In Python, a generator can be thought of as an iterator that contains a frozen stack frame. Whenever next() is called on the iterator, Python resumes the frozen frame, which executes normally until the next yield statement is reached. The generator's frame is then frozen again, and the yielded value is returned to the caller.

https://en.wikipedia.org/wiki/Generator_(computer_programming)#Python

So, does generator is simply iterator? But what is this weird yield thing? And how break statement inside for-loop exits the generator?

Let’s look on the header:

In computer science, a generator is a routine that can be used to control the iteration behaviour of a loop. All generators are also iterators. A generator is very similar to a function that returns an array, in that a generator has parameters, can be called, and generates a sequence of values. However, instead of building an array containing all the values and returning them all at once, a generator yields the values one at a time, which requires less memory and allows the caller to get started processing the first few values immediately. In short, a generator looks like a function but behaves like an iterator.

https://en.wikipedia.org/wiki/Generator_(computer_programming)

But how generator can be a routine that looks like a function but behaves like an iterator? Routine (you can think function for simplicity) returns single value (or no regular value at all) and exits it’s execution. If you call it again it will not remember it’s previous state. It is said, that it returns not a single value, “not an array containing all the values and returning them all at once”, butgenerator yields the values one at a time”. This is weird beast.

Let’s continue to read in Wikipedia:

Generators can be implemented in terms of more expressive control flow constructs, such as coroutines or first-class continuations. Generators, also known as semicoroutines, are a special case of (and weaker than) coroutines, in that they always yield control back to the caller (when passing a value back), rather than specifying a coroutine to jump to; see comparison of coroutines with generators.

https://en.wikipedia.org/wiki/Generator_(computer_programming)

Ok, so, generatos can be implemented as coroutines or continuations.
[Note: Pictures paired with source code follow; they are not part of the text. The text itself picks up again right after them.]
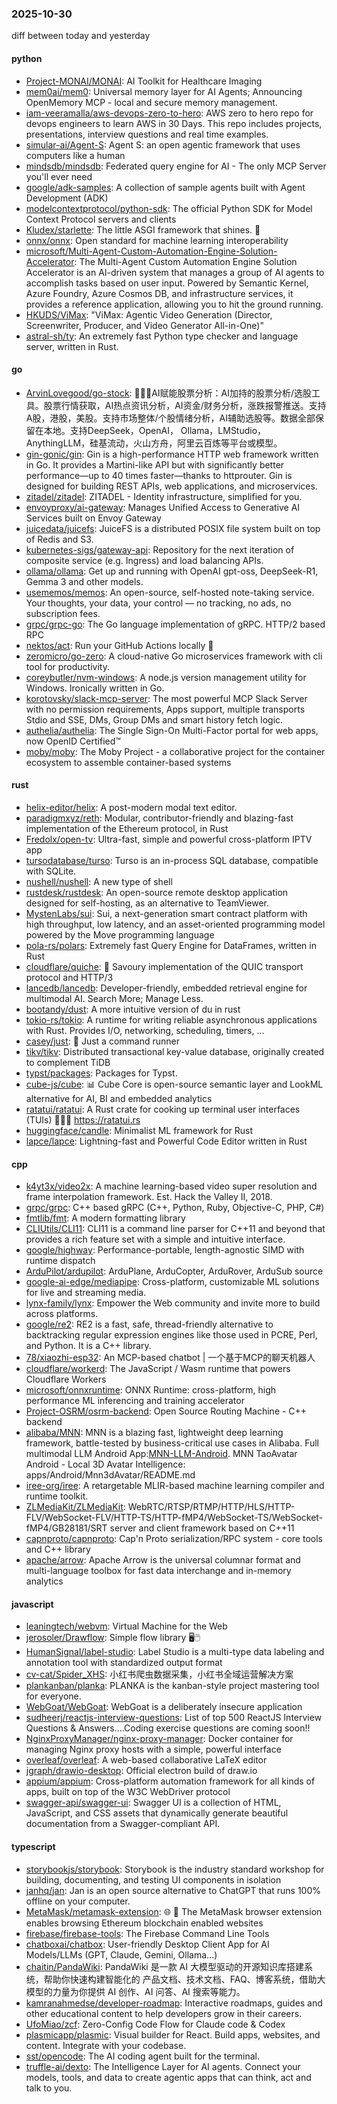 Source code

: ### 2025-10-30
diff between today and yesterday

#### python
* [Project-MONAI/MONAI](https://github.com/Project-MONAI/MONAI): AI Toolkit for Healthcare Imaging
* [mem0ai/mem0](https://github.com/mem0ai/mem0): Universal memory layer for AI Agents; Announcing OpenMemory MCP - local and secure memory management.
* [iam-veeramalla/aws-devops-zero-to-hero](https://github.com/iam-veeramalla/aws-devops-zero-to-hero): AWS zero to hero repo for devops engineers to learn AWS in 30 Days. This repo includes projects, presentations, interview questions and real time examples.
* [simular-ai/Agent-S](https://github.com/simular-ai/Agent-S): Agent S: an open agentic framework that uses computers like a human
* [mindsdb/mindsdb](https://github.com/mindsdb/mindsdb): Federated query engine for AI - The only MCP Server you'll ever need
* [google/adk-samples](https://github.com/google/adk-samples): A collection of sample agents built with Agent Development (ADK)
* [modelcontextprotocol/python-sdk](https://github.com/modelcontextprotocol/python-sdk): The official Python SDK for Model Context Protocol servers and clients
* [Kludex/starlette](https://github.com/Kludex/starlette): The little ASGI framework that shines. 🌟
* [onnx/onnx](https://github.com/onnx/onnx): Open standard for machine learning interoperability
* [microsoft/Multi-Agent-Custom-Automation-Engine-Solution-Accelerator](https://github.com/microsoft/Multi-Agent-Custom-Automation-Engine-Solution-Accelerator): The Multi-Agent Custom Automation Engine Solution Accelerator is an AI-driven system that manages a group of AI agents to accomplish tasks based on user input. Powered by Semantic Kernel, Azure Foundry, Azure Cosmos DB, and infrastructure services, it provides a reference application, allowing you to hit the ground running.
* [HKUDS/ViMax](https://github.com/HKUDS/ViMax): "ViMax: Agentic Video Generation (Director, Screenwriter, Producer, and Video Generator All-in-One)"
* [astral-sh/ty](https://github.com/astral-sh/ty): An extremely fast Python type checker and language server, written in Rust.

#### go
* [ArvinLovegood/go-stock](https://github.com/ArvinLovegood/go-stock): 🦄🦄🦄AI赋能股票分析：AI加持的股票分析/选股工具。股票行情获取，AI热点资讯分析，AI资金/财务分析，涨跌报警推送。支持A股，港股，美股。支持市场整体/个股情绪分析，AI辅助选股等。数据全部保留在本地。支持DeepSeek，OpenAI， Ollama，LMStudio，AnythingLLM，硅基流动，火山方舟，阿里云百炼等平台或模型。
* [gin-gonic/gin](https://github.com/gin-gonic/gin): Gin is a high-performance HTTP web framework written in Go. It provides a Martini-like API but with significantly better performance—up to 40 times faster—thanks to httprouter. Gin is designed for building REST APIs, web applications, and microservices.
* [zitadel/zitadel](https://github.com/zitadel/zitadel): ZITADEL - Identity infrastructure, simplified for you.
* [envoyproxy/ai-gateway](https://github.com/envoyproxy/ai-gateway): Manages Unified Access to Generative AI Services built on Envoy Gateway
* [juicedata/juicefs](https://github.com/juicedata/juicefs): JuiceFS is a distributed POSIX file system built on top of Redis and S3.
* [kubernetes-sigs/gateway-api](https://github.com/kubernetes-sigs/gateway-api): Repository for the next iteration of composite service (e.g. Ingress) and load balancing APIs.
* [ollama/ollama](https://github.com/ollama/ollama): Get up and running with OpenAI gpt-oss, DeepSeek-R1, Gemma 3 and other models.
* [usememos/memos](https://github.com/usememos/memos): An open-source, self-hosted note-taking service. Your thoughts, your data, your control — no tracking, no ads, no subscription fees.
* [grpc/grpc-go](https://github.com/grpc/grpc-go): The Go language implementation of gRPC. HTTP/2 based RPC
* [nektos/act](https://github.com/nektos/act): Run your GitHub Actions locally 🚀
* [zeromicro/go-zero](https://github.com/zeromicro/go-zero): A cloud-native Go microservices framework with cli tool for productivity.
* [coreybutler/nvm-windows](https://github.com/coreybutler/nvm-windows): A node.js version management utility for Windows. Ironically written in Go.
* [korotovsky/slack-mcp-server](https://github.com/korotovsky/slack-mcp-server): The most powerful MCP Slack Server with no permission requirements, Apps support, multiple transports Stdio and SSE, DMs, Group DMs and smart history fetch logic.
* [authelia/authelia](https://github.com/authelia/authelia): The Single Sign-On Multi-Factor portal for web apps, now OpenID Certified™
* [moby/moby](https://github.com/moby/moby): The Moby Project - a collaborative project for the container ecosystem to assemble container-based systems

#### rust
* [helix-editor/helix](https://github.com/helix-editor/helix): A post-modern modal text editor.
* [paradigmxyz/reth](https://github.com/paradigmxyz/reth): Modular, contributor-friendly and blazing-fast implementation of the Ethereum protocol, in Rust
* [Fredolx/open-tv](https://github.com/Fredolx/open-tv): Ultra-fast, simple and powerful cross-platform IPTV app
* [tursodatabase/turso](https://github.com/tursodatabase/turso): Turso is an in-process SQL database, compatible with SQLite.
* [nushell/nushell](https://github.com/nushell/nushell): A new type of shell
* [rustdesk/rustdesk](https://github.com/rustdesk/rustdesk): An open-source remote desktop application designed for self-hosting, as an alternative to TeamViewer.
* [MystenLabs/sui](https://github.com/MystenLabs/sui): Sui, a next-generation smart contract platform with high throughput, low latency, and an asset-oriented programming model powered by the Move programming language
* [pola-rs/polars](https://github.com/pola-rs/polars): Extremely fast Query Engine for DataFrames, written in Rust
* [cloudflare/quiche](https://github.com/cloudflare/quiche): 🥧 Savoury implementation of the QUIC transport protocol and HTTP/3
* [lancedb/lancedb](https://github.com/lancedb/lancedb): Developer-friendly, embedded retrieval engine for multimodal AI. Search More; Manage Less.
* [bootandy/dust](https://github.com/bootandy/dust): A more intuitive version of du in rust
* [tokio-rs/tokio](https://github.com/tokio-rs/tokio): A runtime for writing reliable asynchronous applications with Rust. Provides I/O, networking, scheduling, timers, ...
* [casey/just](https://github.com/casey/just): 🤖 Just a command runner
* [tikv/tikv](https://github.com/tikv/tikv): Distributed transactional key-value database, originally created to complement TiDB
* [typst/packages](https://github.com/typst/packages): Packages for Typst.
* [cube-js/cube](https://github.com/cube-js/cube): 📊 Cube Core is open-source semantic layer and LookML alternative for AI, BI and embedded analytics
* [ratatui/ratatui](https://github.com/ratatui/ratatui): A Rust crate for cooking up terminal user interfaces (TUIs) 👨‍🍳🐀 https://ratatui.rs
* [huggingface/candle](https://github.com/huggingface/candle): Minimalist ML framework for Rust
* [lapce/lapce](https://github.com/lapce/lapce): Lightning-fast and Powerful Code Editor written in Rust

#### cpp
* [k4yt3x/video2x](https://github.com/k4yt3x/video2x): A machine learning-based video super resolution and frame interpolation framework. Est. Hack the Valley II, 2018.
* [grpc/grpc](https://github.com/grpc/grpc): C++ based gRPC (C++, Python, Ruby, Objective-C, PHP, C#)
* [fmtlib/fmt](https://github.com/fmtlib/fmt): A modern formatting library
* [CLIUtils/CLI11](https://github.com/CLIUtils/CLI11): CLI11 is a command line parser for C++11 and beyond that provides a rich feature set with a simple and intuitive interface.
* [google/highway](https://github.com/google/highway): Performance-portable, length-agnostic SIMD with runtime dispatch
* [ArduPilot/ardupilot](https://github.com/ArduPilot/ardupilot): ArduPlane, ArduCopter, ArduRover, ArduSub source
* [google-ai-edge/mediapipe](https://github.com/google-ai-edge/mediapipe): Cross-platform, customizable ML solutions for live and streaming media.
* [lynx-family/lynx](https://github.com/lynx-family/lynx): Empower the Web community and invite more to build across platforms.
* [google/re2](https://github.com/google/re2): RE2 is a fast, safe, thread-friendly alternative to backtracking regular expression engines like those used in PCRE, Perl, and Python. It is a C++ library.
* [78/xiaozhi-esp32](https://github.com/78/xiaozhi-esp32): An MCP-based chatbot | 一个基于MCP的聊天机器人
* [cloudflare/workerd](https://github.com/cloudflare/workerd): The JavaScript / Wasm runtime that powers Cloudflare Workers
* [microsoft/onnxruntime](https://github.com/microsoft/onnxruntime): ONNX Runtime: cross-platform, high performance ML inferencing and training accelerator
* [Project-OSRM/osrm-backend](https://github.com/Project-OSRM/osrm-backend): Open Source Routing Machine - C++ backend
* [alibaba/MNN](https://github.com/alibaba/MNN): MNN is a blazing fast, lightweight deep learning framework, battle-tested by business-critical use cases in Alibaba. Full multimodal LLM Android App:[MNN-LLM-Android](./apps/Android/MnnLlmChat/README.md). MNN TaoAvatar Android - Local 3D Avatar Intelligence: apps/Android/Mnn3dAvatar/README.md
* [iree-org/iree](https://github.com/iree-org/iree): A retargetable MLIR-based machine learning compiler and runtime toolkit.
* [ZLMediaKit/ZLMediaKit](https://github.com/ZLMediaKit/ZLMediaKit): WebRTC/RTSP/RTMP/HTTP/HLS/HTTP-FLV/WebSocket-FLV/HTTP-TS/HTTP-fMP4/WebSocket-TS/WebSocket-fMP4/GB28181/SRT server and client framework based on C++11
* [capnproto/capnproto](https://github.com/capnproto/capnproto): Cap'n Proto serialization/RPC system - core tools and C++ library
* [apache/arrow](https://github.com/apache/arrow): Apache Arrow is the universal columnar format and multi-language toolbox for fast data interchange and in-memory analytics

#### javascript
* [leaningtech/webvm](https://github.com/leaningtech/webvm): Virtual Machine for the Web
* [jerosoler/Drawflow](https://github.com/jerosoler/Drawflow): Simple flow library 🖥️🖱️
* [HumanSignal/label-studio](https://github.com/HumanSignal/label-studio): Label Studio is a multi-type data labeling and annotation tool with standardized output format
* [cv-cat/Spider_XHS](https://github.com/cv-cat/Spider_XHS): 小红书爬虫数据采集，小红书全域运营解决方案
* [plankanban/planka](https://github.com/plankanban/planka): PLANKA is the kanban-style project mastering tool for everyone.
* [WebGoat/WebGoat](https://github.com/WebGoat/WebGoat): WebGoat is a deliberately insecure application
* [sudheerj/reactjs-interview-questions](https://github.com/sudheerj/reactjs-interview-questions): List of top 500 ReactJS Interview Questions & Answers....Coding exercise questions are coming soon!!
* [NginxProxyManager/nginx-proxy-manager](https://github.com/NginxProxyManager/nginx-proxy-manager): Docker container for managing Nginx proxy hosts with a simple, powerful interface
* [overleaf/overleaf](https://github.com/overleaf/overleaf): A web-based collaborative LaTeX editor
* [jgraph/drawio-desktop](https://github.com/jgraph/drawio-desktop): Official electron build of draw.io
* [appium/appium](https://github.com/appium/appium): Cross-platform automation framework for all kinds of apps, built on top of the W3C WebDriver protocol
* [swagger-api/swagger-ui](https://github.com/swagger-api/swagger-ui): Swagger UI is a collection of HTML, JavaScript, and CSS assets that dynamically generate beautiful documentation from a Swagger-compliant API.

#### typescript
* [storybookjs/storybook](https://github.com/storybookjs/storybook): Storybook is the industry standard workshop for building, documenting, and testing UI components in isolation
* [janhq/jan](https://github.com/janhq/jan): Jan is an open source alternative to ChatGPT that runs 100% offline on your computer.
* [MetaMask/metamask-extension](https://github.com/MetaMask/metamask-extension): 🌐 🔌 The MetaMask browser extension enables browsing Ethereum blockchain enabled websites
* [firebase/firebase-tools](https://github.com/firebase/firebase-tools): The Firebase Command Line Tools
* [chatboxai/chatbox](https://github.com/chatboxai/chatbox): User-friendly Desktop Client App for AI Models/LLMs (GPT, Claude, Gemini, Ollama...)
* [chaitin/PandaWiki](https://github.com/chaitin/PandaWiki): PandaWiki 是一款 AI 大模型驱动的开源知识库搭建系统，帮助你快速构建智能化的 产品文档、技术文档、FAQ、博客系统，借助大模型的力量为你提供 AI 创作、AI 问答、AI 搜索等能力。
* [kamranahmedse/developer-roadmap](https://github.com/kamranahmedse/developer-roadmap): Interactive roadmaps, guides and other educational content to help developers grow in their careers.
* [UfoMiao/zcf](https://github.com/UfoMiao/zcf): Zero-Config Code Flow for Claude code & Codex
* [plasmicapp/plasmic](https://github.com/plasmicapp/plasmic): Visual builder for React. Build apps, websites, and content. Integrate with your codebase.
* [sst/opencode](https://github.com/sst/opencode): The AI coding agent built for the terminal.
* [truffle-ai/dexto](https://github.com/truffle-ai/dexto): The Intelligence Layer for AI agents. Connect your models, tools, and data to create agentic apps that can think, act and talk to you.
But what is these beasts? Let’s look on Wikipedia:

In computer science, a continuation is an abstract representation of the control state of a computer program. A continuation implements (reifies) the program control state, i.e. the continuation is a data structure that represents the computational process at a given point in the process’s execution; the created data structure can be accessed by the programming language, instead of being hidden in the runtime environment. Continuations are useful for encoding other control mechanisms in programming languages such as exceptions, generators, coroutines, and so on.

https://en.wikipedia.org/wiki/Continuation

So, continuation is abstract representation of something. This is not very helpful. It can “encode” (whatever this means) generators and coroutines. Let’s have a look on what is coroutine:

Coroutines are computer program components that generalize subroutines for non-preemptive multitasking, by allowing execution to be suspended and resumed.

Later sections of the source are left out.